Un couple de Français des villes s’est installé dans une ferme, au cœur du Massif galicien, pour faire de la permaculture et retaper quelques bâtisses en ruine. Mais en s’opposant à l’implantation d’Éoliennes dans la région, Antoine et Olga vont se mettre à dos leurs voisins les plus proches, deux frères mal embouchés, qui se voient privés de la manne financière que devait générer le projet.

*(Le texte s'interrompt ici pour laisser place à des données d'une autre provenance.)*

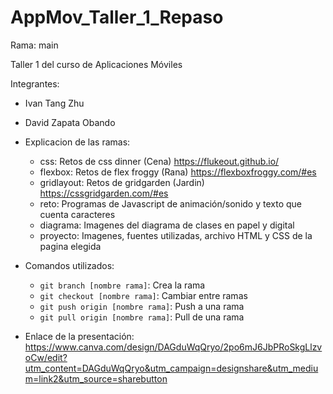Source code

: # AppMov_Taller_1_Repaso

Rama: main

Taller 1 del curso de Aplicaciones Móviles

Integrantes:

- Ivan Tang Zhu
- David Zapata Obando

- Explicacion de las ramas:

  - css: Retos de css dinner (Cena) https://flukeout.github.io/
  - flexbox: Retos de flex froggy (Rana) https://flexboxfroggy.com/#es
  - gridlayout: Retos de gridgarden (Jardin) https://cssgridgarden.com/#es
  - reto: Programas de Javascript de animación/sonido y texto que cuenta caracteres
  - diagrama: Imagenes del diagrama de clases en papel y digital
  - proyecto: Imagenes, fuentes utilizadas, archivo HTML y CSS de la pagina elegida

- Comandos utilizados:
  - `git branch [nombre rama]`: Crea la rama
  - `git checkout [nombre rama]`: Cambiar entre ramas
  - `git push origin [nombre rama]`: Push a una rama
  - `git pull origin [nombre rama]`: Pull de una rama

- Enlace de la presentación: https://www.canva.com/design/DAGduWqQryo/2po6mJ6JbPRoSkgLlzvoCw/edit?utm_content=DAGduWqQryo&utm_campaign=designshare&utm_medium=link2&utm_source=sharebutton

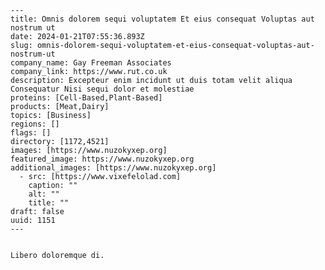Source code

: 
    ---
    title: Omnis dolorem sequi voluptatem Et eius consequat Voluptas aut nostrum ut
    date: 2024-01-21T07:55:36.893Z
    slug: omnis-dolorem-sequi-voluptatem-et-eius-consequat-voluptas-aut-nostrum-ut
    company_name: Gay Freeman Associates
    company_link: https://www.rut.co.uk
    description: Excepteur enim incidunt ut duis totam velit aliqua Consequatur Nisi sequi dolor et molestiae
    proteins: [Cell-Based,Plant-Based]
    products: [Meat,Dairy]
    topics: [Business]
    regions: []
    flags: []
    directory: [1172,4521]
    images: [https://www.nuzokyxep.org]
    featured_image: https://www.nuzokyxep.org
    additional_images: [https://www.nuzokyxep.org]
      - src: [https://www.vixefelolad.com]
        caption: ""
        alt: ""
        title: ""
    draft: false
    uuid: 1151
    ---
    

    Libero doloremque di.
    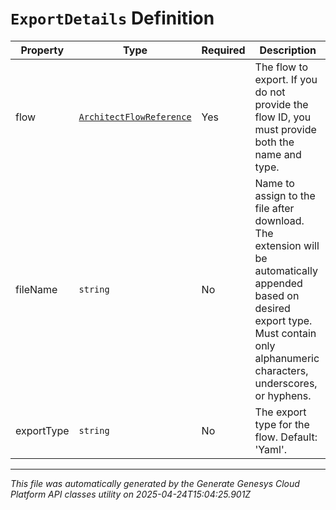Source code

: # `ExportDetails` Definition

| Property | Type | Required | Description |
|----------|------|----------|-------------|
| flow | [`ArchitectFlowReference`](architectflowreference-definition.md) | Yes | The flow to export. If you do not provide the flow ID, you must provide both the name and type. |
| fileName | `string` | No | Name to assign to the file after download. The extension will be automatically appended based on desired export type. Must contain only alphanumeric characters, underscores, or hyphens. |
| exportType | `string` | No | The export type for the flow. Default: 'Yaml'. |

---

*This file was automatically generated by the Generate Genesys Cloud Platform API classes utility on 2025-04-24T15:04:25.901Z*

Après une sidérante introduction où deux hommes terrassent un cheval à mains nues (scène qui n’a rien de gratuite, comme on pourrait le penser au départ), Sorogoyen entame son film par un quasi monologue dans un café. Un monologue tendu, digne d’un Tarantino, qui lui permet de faire monter une angoisse sourde et de présenter ses deux adversaires. D’un côté, Xan, fermier hâbleur et grande gueule qui monopolise l’attention et, de l’autre, Antoine, étranger taiseux qui tente de s’acclimater au village dans lequel il s’est installé en fréquentant son bar et ses habitués.

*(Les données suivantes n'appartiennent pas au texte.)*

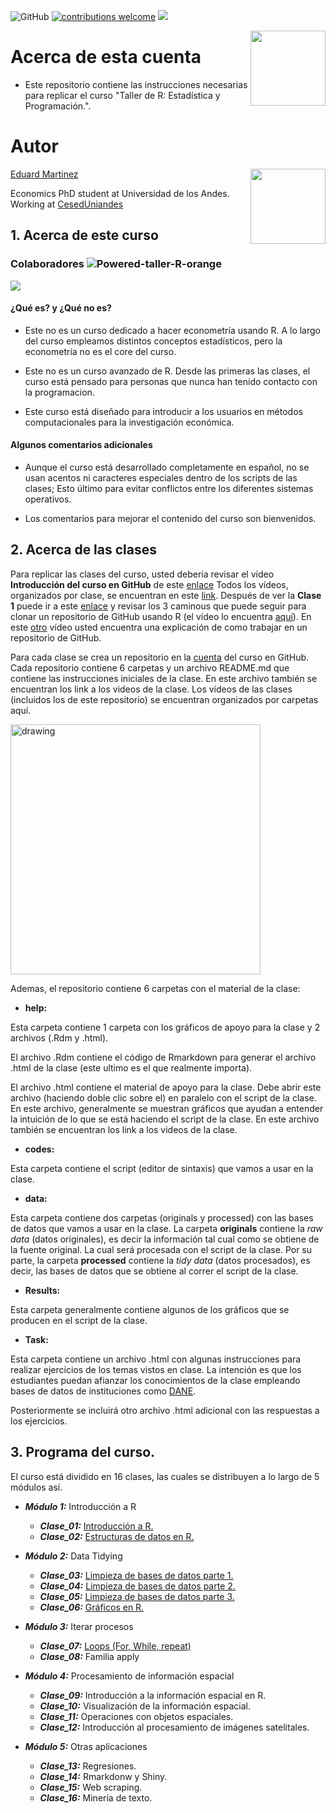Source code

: ![GitHub](https://img.shields.io/github/license/taller-R/readme) [![contributions welcome](https://img.shields.io/badge/contributions-welcome-brightgreen.svg?style=flat)](https://github.com/taller-R/readme/issues) ![](https://img.shields.io/github/followers/taller-R?style=social)

<img src="https://avatars0.githubusercontent.com/u/69440432?s=400&u=96b3e58c713578b563d5c3d3c259f34965ac8e33&v=4" align="right" width=120 height=120 alt="" />

# Acerca de esta cuenta

+ Este repositorio contiene las instrucciones necesarias para replicar el curso "Taller de R: Estadística y Programación.".

# Autor

<img src="https://avatars2.githubusercontent.com/u/24576122?s=400&u=8092eac7857baab63d2e0c7243e473463b082b1a&v=4" align="right" width=120 height=120 alt="" />

[Eduard Martinez](https://eduard-martinez.github.io) 

Economics PhD student at Universidad de los Andes. Working at [CesedUniandes](https://cesed.uniandes.edu.co/)


## 1. Acerca de este curso
### Colaboradores ![Powered-taller-R-orange](https://img.shields.io/badge/Powered_by-Taller_R-blue?logo=R)
<a href="https://github.com/taller-R/readme/graphs/contributors">
  <img src="https://contributors-img.web.app/image?repo=taller-R/readme" />
</a>

#### ¿Qué es? y ¿Qué no es?

* Este no es un curso dedicado a hacer econometría usando R. A lo largo del curso empleamos distintos conceptos estadísticos, pero la econometría no es el core del curso.  

* Este no es un curso avanzado de R. Desde las primeras las clases, el curso está pensado para personas que nunca han tenido contacto con la programacion. 

* Este curso está diseñado para introducir a los usuarios en métodos computacionales para la investigación económica.

#### Algunos comentarios adicionales

* Aunque el curso está desarrollado completamente en español, no se usan acentos ni caracteres especiales dentro de los scripts de las clases; Esto último para evitar conflictos entre los diferentes sistemas operativos.

* Los comentarios para mejorar el contenido del curso son bienvenidos.

## 2. Acerca de las clases

Para replicar las clases del curso, usted deberia revisar el vídeo **Introducción del curso en GitHub** de este [enlace](https://www.dropbox.com/sh/wsa52fb66ey8irm/AADt86NnPK5F-t_oaUjV1zKea?dl=0) Todos los vídeos, organizados por clase, se encuentran en este [link](https://www.dropbox.com/sh/m36a089n4je6ly0/AAB42iWERL0aNLynIllTKQKua?dl=0). Después de ver la **Clase 1** puede ir a este [enlace](https://eduard-martinez.github.io/blog/github/clonar_github.html) y revisar los 3 caminous que puede seguir para clonar un repositorio de GitHub usando R (el vídeo lo encuentra [aquí](https://www.dropbox.com/sh/1s8odr6rrc64acl/AAAhWXHkq8w7_iMl3cW00kjfa?dl=0)). En este [otro](https://www.dropbox.com/sh/bc76kg2h0xcid70/AAA86g9eP4l8ayr6KYEpvxI2a?dl=0) vídeo usted encuentra una explicación de como trabajar en un repositorio de GitHub.

Para cada clase se crea un repositorio en la [cuenta](https://github.com/taller-R) del curso en GitHub. Cada repositorio contiene 6 carpetas y un archivo README.md que contiene las instrucciones iniciales de la clase. En este archivo también se encuentran los link a los videos de la clase. Los vídeos de las clases (incluidos los de este repositorio) se encuentran organizados por carpetas aquí.  

<img src="graphs/capture.png" class="center" alt="drawing" style="width:400px;"/>

Ademas, el repositorio contiene 6 carpetas con el material de la clase:

* **help:** 

Esta carpeta contiene 1 carpeta con los gráficos de apoyo para la clase y 2 archivos (.Rdm y .html). 

El archivo .Rdm contiene el código de Rmarkdown para generar el archivo .html de la clase (este ultimo es el que realmente importa).

El archivo .html contiene el material de apoyo para la clase. Debe abrir este archivo (haciendo doble clic sobre el) en paralelo con el script de la clase. En este archivo, generalmente se muestran gráficos que ayudan a entender la intuición de lo que se está haciendo el script de la clase. En este archivo también se encuentran los link a los videos de la clase.

* **codes:** 

Esta carpeta contiene el script (editor de sintaxis) que vamos a usar en la clase.

* **data:**

Esta carpeta contiene dos carpetas (originals y processed) con las bases de datos que vamos a usar en la clase. La carpeta **originals** contiene la *raw data* (datos originales), es decir la información tal cual como se obtiene de la fuente original. La cual será procesada con el script de la clase. Por su parte, la carpeta **processed** contiene la *tidy data* (datos procesados), es decir, las bases de datos que se obtiene al correr el script de la clase.

* **Results:** 

Esta carpeta generalmente contiene algunos de los gráficos que se producen en el script de la clase.

* **Task:** 

Esta carpeta contiene un archivo .html con algunas instrucciones para realizar ejercicios de los temas vistos en clase. La intención es que los estudiantes puedan afianzar los conocimientos de la clase empleando bases de datos de instituciones como [DANE](https://www.dane.gov.co). 

Posteriormente se incluirá otro archivo .html adicional con las respuestas a los ejercicios.

## 3. Programa del curso.

El curso está dividido en 16 clases, las cuales se distribuyen a lo largo de 5 módulos así.

* ***Módulo 1:*** Introducción a R

  + ***Clase_01:*** [Introducción a R.](https://github.com/taller-R/Clase_1)
  + ***Clase_02:*** [Estructuras de datos en R.](https://github.com/taller-R/Clase_2)
    
* ***Módulo 2:*** Data Tidying 

  + ***Clase_03:*** [Limpieza de bases de datos parte 1.](https://github.com/taller-R/Clase_3)
  + ***Clase_04:*** [Limpieza de bases de datos parte 2.](https://github.com/taller-R/Clase_4)
  + ***Clase_05:*** [Limpieza de bases de datos parte 3.](https://github.com/taller-R/Clase_5)
  + ***Clase_06:*** [Gráficos en R.](https://github.com/taller-R/Clase_6)
   
* ***Módulo 3:*** Iterar procesos

  + ***Clase_07:*** [Loops (For, While, repeat)](https://github.com/taller-R/Clase_7)
  + ***Clase_08:*** Familia apply
     
* ***Módulo 4:*** Procesamiento de información espacial
    
  + ***Clase_09:*** Introducción a la información espacial en R.
  + ***Clase_10:*** Visualización de la información espacial.
  + ***Clase_11:*** Operaciones con objetos espaciales.
  + ***Clase_12:*** Introducción al procesamiento de imágenes satelitales.
   
* ***Módulo 5:***  Otras aplicaciones
     
  + ***Clase_13:*** Regresiones.
  + ***Clase_14:*** Rmarkdonw y Shiny. 
  + ***Clase_15:*** Web scraping.  
  + ***Clase_16:*** Minería de texto.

Partant d’un simple fait divers portant sur un problème de voisinage, Sorogoyen convoque, tour à tour, dans l’imaginaire cinématographique : le John Boorman de Delivrance ainsi que le Sam Peckinpah des Chiens de paille. Mais il s’en distingue rapidement avec ce thriller montagnard sobre et d’une rare justesse, qu’il construit comme un diptyque. Grâce à ses nombreux plans séquences, ses ellipses et son sens aigu de la mise en scène, le cinéaste prouve, encore une fois, qu’il s’y connaît pour faire monter la tension et transformer une simple balade dans la nature en une traque inquiétante.

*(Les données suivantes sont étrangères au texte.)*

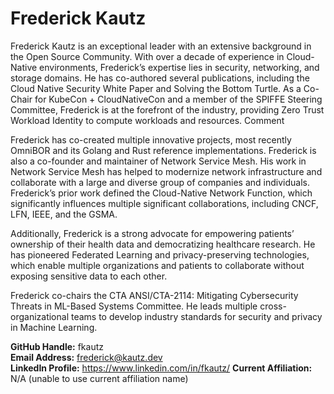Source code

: # Frederick Kautz
Frederick Kautz is an exceptional leader with an extensive background in the Open Source Community. With over a decade of experience in Cloud-Native environments, Frederick’s expertise lies in security, networking, and storage domains. He has co-authored several publications, including the Cloud Native Security White Paper and Solving the Bottom Turtle. As a Co-Chair for KubeCon + CloudNativeCon and a member of the SPIFFE Steering Committee, Frederick is at the forefront of the industry, providing Zero Trust Workload Identity to compute workloads and resources.
 Comment

Frederick has co-created multiple innovative projects, most recently OmniBOR and its Golang and Rust reference implementations. Frederick is also a co-founder and maintainer of Network Service Mesh. His work in Network Service Mesh has helped to modernize network infrastructure and collaborate with a large and diverse group of companies and individuals. Frederick’s prior work defined the Cloud-Native Network Function, which significantly influences multiple significant collaborations, including CNCF, LFN, IEEE, and the GSMA.

Additionally, Frederick is a strong advocate for empowering patients’ ownership of their health data and democratizing healthcare research. He has pioneered Federated Learning and privacy-preserving technologies, which enable multiple organizations and patients to collaborate without exposing sensitive data to each other.

Frederick co-chairs the CTA ANSI/CTA-2114: Mitigating Cybersecurity Threats in ML-Based Systems Committee. He leads multiple cross-organizational teams to develop industry standards for security and privacy in Machine Learning.

**GitHub Handle:** fkautz  
**Email Address:** frederick@kautz.dev  
**LinkedIn Profile:** https://www.linkedin.com/in/fkautz/
**Current Affiliation:** N/A  (unable to use current affiliation name)

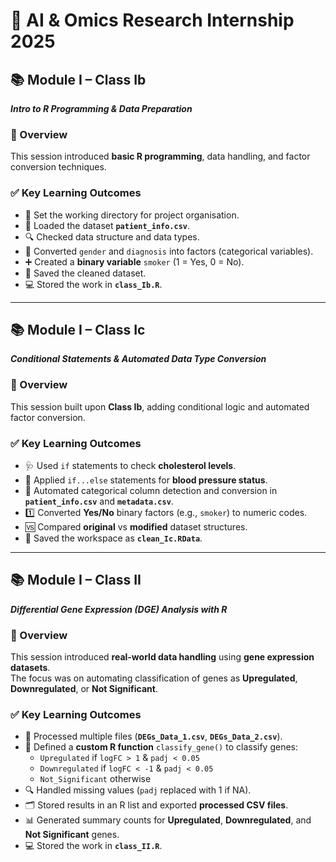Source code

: # 🚀 AI & Omics Research Internship 2025

## 📚 Module I – Class Ib

***Intro to R Programming & Data Preparation***

### 📝 Overview

This session introduced **basic R programming**, data handling, and factor conversion techniques.

### ✅ Key Learning Outcomes

* 📂 Set the working directory for project organisation.
* 📄 Loaded the dataset **`patient_info.csv`**.
* 🔍 Checked data structure and data types.
* 🔄 Converted `gender` and `diagnosis` into factors (categorical variables).
* ➕ Created a **binary variable** `smoker` (1 = Yes, 0 = No).
* 💾 Saved the cleaned dataset.
* 💻 Stored the work in **`class_Ib.R`**.

---

## 📚 Module I – Class Ic

***Conditional Statements & Automated Data Type Conversion***

### 📝 Overview

This session built upon **Class Ib**, adding conditional logic and automated factor conversion.

### ✅ Key Learning Outcomes

* 🩺 Used `if` statements to check **cholesterol levels**.
* 💓 Applied `if...else` statements for **blood pressure status**.
* 🔄 Automated categorical column detection and conversion in **`patient_info.csv`** and **`metadata.csv`**.
* 1️⃣ Converted **Yes/No** binary factors (e.g., `smoker`) to numeric codes.
* 🆚 Compared **original** vs **modified** dataset structures.
* 💾 Saved the workspace as **`clean_Ic.RData`**.

---

## 📚 Module I – Class II

***Differential Gene Expression (DGE) Analysis with R***

### 📝 Overview

This session introduced **real-world data handling** using **gene expression datasets**.  
The focus was on automating classification of genes as **Upregulated**, **Downregulated**, or **Not Significant**.

### ✅ Key Learning Outcomes

* 📂 Processed multiple files (**`DEGs_Data_1.csv`**, **`DEGs_Data_2.csv`**).
* 🧪 Defined a **custom R function** `classify_gene()` to classify genes:
  - `Upregulated` if `logFC > 1` & `padj < 0.05`  
  - `Downregulated` if `logFC < -1` & `padj < 0.05`  
  - `Not_Significant` otherwise
* 🔍 Handled missing values (`padj` replaced with 1 if NA).
* 🗂️ Stored results in an R list and exported **processed CSV files**.
* 📊 Generated summary counts for **Upregulated**, **Downregulated**, and **Not Significant** genes.
* 💻 Stored the work in **`class_II.R`**.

Sous couvert d’un film à suspense, le réalisateur de El reino pose aussi en filigrane de nombreuses questions. Il aborde, notamment, la justice à deux vitesses selon que l’on soit originaire d’un pays ou non, mais aussi et surtout sur la difficulté de communiquer entre gens des villes, aux idéaux écologistes, et gens des champs pour qui cette terre, qu’ils n’ont souvent pas choisi, est devenue un fardeau. Deux points de vue qui semblent difficilement conciliables et sur lequel le cinéaste se garde bien de porter un jugement, cherchant plutôt à trouver la part d’humanité dans le comportement bestial de chacun. En cela, il est bien épaulé par un Denis Ménochet qui prouve, de film en film, l’étendue de son talent, ainsi que par Marina Foïs qui trouve là l’un de ses meilleurs rôles. Face à eux, Diego Anido et surtout Luis Zahera, qui interprètent les deux frères, sont également formidables. Seule ombre au tableau, la prestation de Marie Colomb qui peine à se hisser au niveau de ses partenaires et affaiblit un peu la seconde partie du film. Heureusement, le final tout en nuances et loin des standards habituels du thriller finit d’emporter les quelques réserves confirmant, une fois de plus, la force du cinéma de Rodrigo Sorogoyen.